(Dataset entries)
________________
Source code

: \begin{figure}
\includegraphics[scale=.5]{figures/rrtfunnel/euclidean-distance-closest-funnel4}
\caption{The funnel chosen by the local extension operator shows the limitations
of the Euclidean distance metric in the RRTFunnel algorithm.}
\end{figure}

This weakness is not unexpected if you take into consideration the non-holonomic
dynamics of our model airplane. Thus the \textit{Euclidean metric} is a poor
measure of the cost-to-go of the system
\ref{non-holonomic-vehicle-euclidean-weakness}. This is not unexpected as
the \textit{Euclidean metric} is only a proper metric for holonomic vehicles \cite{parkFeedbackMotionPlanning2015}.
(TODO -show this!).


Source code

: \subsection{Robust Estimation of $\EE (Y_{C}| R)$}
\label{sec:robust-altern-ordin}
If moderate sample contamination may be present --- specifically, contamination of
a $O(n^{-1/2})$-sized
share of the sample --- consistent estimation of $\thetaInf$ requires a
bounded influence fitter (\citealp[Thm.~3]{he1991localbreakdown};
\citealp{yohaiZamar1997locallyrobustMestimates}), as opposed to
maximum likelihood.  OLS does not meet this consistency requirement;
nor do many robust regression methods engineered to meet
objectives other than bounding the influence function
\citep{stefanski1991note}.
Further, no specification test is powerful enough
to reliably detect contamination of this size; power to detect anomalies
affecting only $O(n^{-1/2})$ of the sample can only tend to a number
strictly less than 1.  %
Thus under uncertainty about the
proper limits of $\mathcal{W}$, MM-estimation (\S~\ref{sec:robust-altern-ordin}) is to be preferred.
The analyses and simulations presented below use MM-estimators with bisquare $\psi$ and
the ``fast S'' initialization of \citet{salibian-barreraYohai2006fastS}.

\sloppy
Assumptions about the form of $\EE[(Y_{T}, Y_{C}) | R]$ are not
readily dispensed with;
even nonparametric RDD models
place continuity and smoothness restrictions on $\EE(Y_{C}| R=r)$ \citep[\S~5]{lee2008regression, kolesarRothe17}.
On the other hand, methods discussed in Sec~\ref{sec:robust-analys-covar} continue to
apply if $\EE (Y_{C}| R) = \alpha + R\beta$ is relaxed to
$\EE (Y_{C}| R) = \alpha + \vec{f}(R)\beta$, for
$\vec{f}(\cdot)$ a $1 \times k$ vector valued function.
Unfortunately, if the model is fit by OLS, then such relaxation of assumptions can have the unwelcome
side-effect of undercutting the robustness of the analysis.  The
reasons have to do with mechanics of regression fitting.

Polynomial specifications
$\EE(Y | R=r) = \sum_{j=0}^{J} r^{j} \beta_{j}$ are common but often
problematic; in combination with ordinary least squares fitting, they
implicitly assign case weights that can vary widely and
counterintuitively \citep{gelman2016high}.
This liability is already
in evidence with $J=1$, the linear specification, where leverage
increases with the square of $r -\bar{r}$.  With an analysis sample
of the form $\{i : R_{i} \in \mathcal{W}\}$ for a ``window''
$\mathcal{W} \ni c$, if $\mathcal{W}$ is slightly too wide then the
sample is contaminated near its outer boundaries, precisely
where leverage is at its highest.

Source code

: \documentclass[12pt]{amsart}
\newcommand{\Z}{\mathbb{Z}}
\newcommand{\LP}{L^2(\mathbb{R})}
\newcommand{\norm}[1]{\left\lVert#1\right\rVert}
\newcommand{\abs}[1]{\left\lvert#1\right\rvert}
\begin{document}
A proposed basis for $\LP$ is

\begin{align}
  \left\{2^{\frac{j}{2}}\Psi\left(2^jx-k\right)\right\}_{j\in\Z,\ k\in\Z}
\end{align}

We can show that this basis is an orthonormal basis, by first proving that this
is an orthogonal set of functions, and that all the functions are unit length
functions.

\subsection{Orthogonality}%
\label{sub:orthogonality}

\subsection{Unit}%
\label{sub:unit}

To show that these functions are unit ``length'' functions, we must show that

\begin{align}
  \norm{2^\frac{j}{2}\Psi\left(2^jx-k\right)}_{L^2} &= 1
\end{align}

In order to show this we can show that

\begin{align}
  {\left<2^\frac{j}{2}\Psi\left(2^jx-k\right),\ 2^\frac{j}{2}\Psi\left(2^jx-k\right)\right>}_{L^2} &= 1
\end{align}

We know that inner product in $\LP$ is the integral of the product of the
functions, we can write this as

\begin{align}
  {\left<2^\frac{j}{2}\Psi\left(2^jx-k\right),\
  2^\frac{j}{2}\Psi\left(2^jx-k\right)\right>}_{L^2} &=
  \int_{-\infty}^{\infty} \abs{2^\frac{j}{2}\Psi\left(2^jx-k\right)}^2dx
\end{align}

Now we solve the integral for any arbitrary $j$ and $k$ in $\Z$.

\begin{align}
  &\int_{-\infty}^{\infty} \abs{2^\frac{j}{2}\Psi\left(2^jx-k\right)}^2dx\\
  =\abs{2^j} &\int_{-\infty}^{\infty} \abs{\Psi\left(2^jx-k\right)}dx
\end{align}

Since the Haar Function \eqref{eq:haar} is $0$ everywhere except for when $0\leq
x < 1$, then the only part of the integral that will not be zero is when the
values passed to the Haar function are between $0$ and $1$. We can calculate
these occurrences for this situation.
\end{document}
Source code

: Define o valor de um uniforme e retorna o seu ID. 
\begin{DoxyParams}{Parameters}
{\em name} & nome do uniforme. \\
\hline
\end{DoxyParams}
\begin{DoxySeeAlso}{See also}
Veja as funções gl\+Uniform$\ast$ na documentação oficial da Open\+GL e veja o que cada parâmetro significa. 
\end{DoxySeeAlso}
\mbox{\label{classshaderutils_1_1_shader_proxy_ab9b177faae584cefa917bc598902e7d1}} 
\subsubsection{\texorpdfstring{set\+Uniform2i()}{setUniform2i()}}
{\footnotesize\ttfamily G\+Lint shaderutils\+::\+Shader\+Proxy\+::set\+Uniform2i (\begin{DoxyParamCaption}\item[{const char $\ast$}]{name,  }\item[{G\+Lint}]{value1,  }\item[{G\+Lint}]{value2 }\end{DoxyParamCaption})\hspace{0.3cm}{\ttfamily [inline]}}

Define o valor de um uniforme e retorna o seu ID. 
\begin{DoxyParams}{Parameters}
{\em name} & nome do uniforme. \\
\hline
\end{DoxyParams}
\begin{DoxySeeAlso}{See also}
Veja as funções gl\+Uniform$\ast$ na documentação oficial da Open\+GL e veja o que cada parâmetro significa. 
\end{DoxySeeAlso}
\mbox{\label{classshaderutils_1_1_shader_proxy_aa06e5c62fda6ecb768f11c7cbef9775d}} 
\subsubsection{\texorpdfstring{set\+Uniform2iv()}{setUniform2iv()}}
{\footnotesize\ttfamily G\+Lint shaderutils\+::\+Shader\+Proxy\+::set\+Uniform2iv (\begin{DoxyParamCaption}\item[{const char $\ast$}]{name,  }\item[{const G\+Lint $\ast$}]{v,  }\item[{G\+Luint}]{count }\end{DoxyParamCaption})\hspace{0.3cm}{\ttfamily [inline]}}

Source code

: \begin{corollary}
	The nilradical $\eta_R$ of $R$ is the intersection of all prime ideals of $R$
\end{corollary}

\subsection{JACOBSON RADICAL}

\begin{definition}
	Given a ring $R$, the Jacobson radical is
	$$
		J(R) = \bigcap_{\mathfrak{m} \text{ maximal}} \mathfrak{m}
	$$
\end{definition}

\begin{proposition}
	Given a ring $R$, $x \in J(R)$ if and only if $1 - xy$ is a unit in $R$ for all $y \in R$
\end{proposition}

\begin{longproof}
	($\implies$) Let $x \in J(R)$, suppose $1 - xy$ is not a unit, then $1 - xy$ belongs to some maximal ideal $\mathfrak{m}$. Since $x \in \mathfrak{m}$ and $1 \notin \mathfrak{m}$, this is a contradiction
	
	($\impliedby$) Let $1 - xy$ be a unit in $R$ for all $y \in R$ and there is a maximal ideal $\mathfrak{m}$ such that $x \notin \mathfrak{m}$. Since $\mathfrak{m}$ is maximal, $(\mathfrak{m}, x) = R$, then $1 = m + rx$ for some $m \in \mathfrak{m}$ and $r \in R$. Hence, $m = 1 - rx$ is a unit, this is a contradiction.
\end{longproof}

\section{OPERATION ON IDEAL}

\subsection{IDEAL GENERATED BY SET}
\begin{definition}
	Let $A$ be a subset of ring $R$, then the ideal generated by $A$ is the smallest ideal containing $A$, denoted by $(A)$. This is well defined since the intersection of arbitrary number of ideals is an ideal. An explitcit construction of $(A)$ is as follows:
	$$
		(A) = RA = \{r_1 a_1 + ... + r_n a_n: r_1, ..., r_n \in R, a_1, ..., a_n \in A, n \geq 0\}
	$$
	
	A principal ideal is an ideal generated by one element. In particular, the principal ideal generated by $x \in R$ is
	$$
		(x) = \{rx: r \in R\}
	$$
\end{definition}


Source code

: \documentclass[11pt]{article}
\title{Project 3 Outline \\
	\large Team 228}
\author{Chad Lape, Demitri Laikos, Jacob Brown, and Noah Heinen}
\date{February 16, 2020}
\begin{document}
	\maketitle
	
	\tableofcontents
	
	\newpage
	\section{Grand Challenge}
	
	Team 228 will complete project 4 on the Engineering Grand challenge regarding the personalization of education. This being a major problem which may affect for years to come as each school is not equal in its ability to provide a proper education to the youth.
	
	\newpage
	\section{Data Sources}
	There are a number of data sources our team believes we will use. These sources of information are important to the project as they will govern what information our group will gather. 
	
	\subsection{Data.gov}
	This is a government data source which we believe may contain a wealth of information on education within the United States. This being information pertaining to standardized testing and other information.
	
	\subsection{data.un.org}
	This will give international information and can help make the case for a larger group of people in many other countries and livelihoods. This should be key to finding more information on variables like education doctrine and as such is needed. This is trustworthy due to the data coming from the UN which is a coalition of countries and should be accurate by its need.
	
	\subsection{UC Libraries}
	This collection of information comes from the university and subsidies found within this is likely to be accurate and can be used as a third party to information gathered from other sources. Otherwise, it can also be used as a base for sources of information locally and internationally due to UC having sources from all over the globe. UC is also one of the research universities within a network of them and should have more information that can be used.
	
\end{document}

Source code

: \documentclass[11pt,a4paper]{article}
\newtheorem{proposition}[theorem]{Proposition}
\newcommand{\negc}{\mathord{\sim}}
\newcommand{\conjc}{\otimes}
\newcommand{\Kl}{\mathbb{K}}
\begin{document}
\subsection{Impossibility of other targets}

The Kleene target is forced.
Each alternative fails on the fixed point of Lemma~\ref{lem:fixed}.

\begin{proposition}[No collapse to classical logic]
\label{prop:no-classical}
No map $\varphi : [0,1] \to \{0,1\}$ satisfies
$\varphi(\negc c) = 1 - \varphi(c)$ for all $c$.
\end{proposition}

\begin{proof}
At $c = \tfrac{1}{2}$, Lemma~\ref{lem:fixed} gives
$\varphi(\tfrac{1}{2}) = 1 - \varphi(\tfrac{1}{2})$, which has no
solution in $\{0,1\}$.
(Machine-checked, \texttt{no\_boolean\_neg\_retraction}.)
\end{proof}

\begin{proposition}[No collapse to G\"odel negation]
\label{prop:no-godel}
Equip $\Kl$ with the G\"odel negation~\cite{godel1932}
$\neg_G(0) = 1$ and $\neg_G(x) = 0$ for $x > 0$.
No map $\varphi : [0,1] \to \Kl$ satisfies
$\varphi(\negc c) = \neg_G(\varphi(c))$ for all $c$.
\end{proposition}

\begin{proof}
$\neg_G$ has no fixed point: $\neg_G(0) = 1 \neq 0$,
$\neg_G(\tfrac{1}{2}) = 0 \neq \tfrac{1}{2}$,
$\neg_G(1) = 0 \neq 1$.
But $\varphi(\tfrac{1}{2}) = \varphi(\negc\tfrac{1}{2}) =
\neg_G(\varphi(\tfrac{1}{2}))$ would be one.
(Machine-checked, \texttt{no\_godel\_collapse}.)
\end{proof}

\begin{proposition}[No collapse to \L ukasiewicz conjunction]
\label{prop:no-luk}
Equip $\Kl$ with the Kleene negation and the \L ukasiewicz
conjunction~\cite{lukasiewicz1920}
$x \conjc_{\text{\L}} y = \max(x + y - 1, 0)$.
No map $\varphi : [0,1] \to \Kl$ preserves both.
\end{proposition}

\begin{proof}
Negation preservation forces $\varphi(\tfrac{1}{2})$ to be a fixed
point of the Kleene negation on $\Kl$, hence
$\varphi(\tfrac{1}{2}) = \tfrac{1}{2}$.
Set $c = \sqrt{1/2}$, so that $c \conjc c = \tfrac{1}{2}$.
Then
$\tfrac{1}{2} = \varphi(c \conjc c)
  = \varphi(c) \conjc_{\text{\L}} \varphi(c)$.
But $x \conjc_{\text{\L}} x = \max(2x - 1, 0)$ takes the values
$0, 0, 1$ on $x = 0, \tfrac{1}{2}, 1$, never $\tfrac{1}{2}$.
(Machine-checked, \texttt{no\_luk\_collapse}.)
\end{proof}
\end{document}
________________
* **What is being asked**
Reproduce every line in the data that has the word "will" in it.

* **Solution**
x < 1$, then the only part of the integral that will not be zero is when the
	Team 228 will complete project 4 on the Engineering Grand challenge regarding the personalization of education. This being a major problem which may affect for years to come as each school is not equal in its ability to provide a proper education to the youth.
	There are a number of data sources our team believes we will use. These sources of information are important to the project as they will govern what information our group will gather. 
	This will give international information and can help make the case for a larger group of people in many other countries and livelihoods. This should be key to finding more information on variables like education doctrine and as such is needed. This is trustworthy due to the data coming from the UN which is a coalition of countries and should be accurate by its need.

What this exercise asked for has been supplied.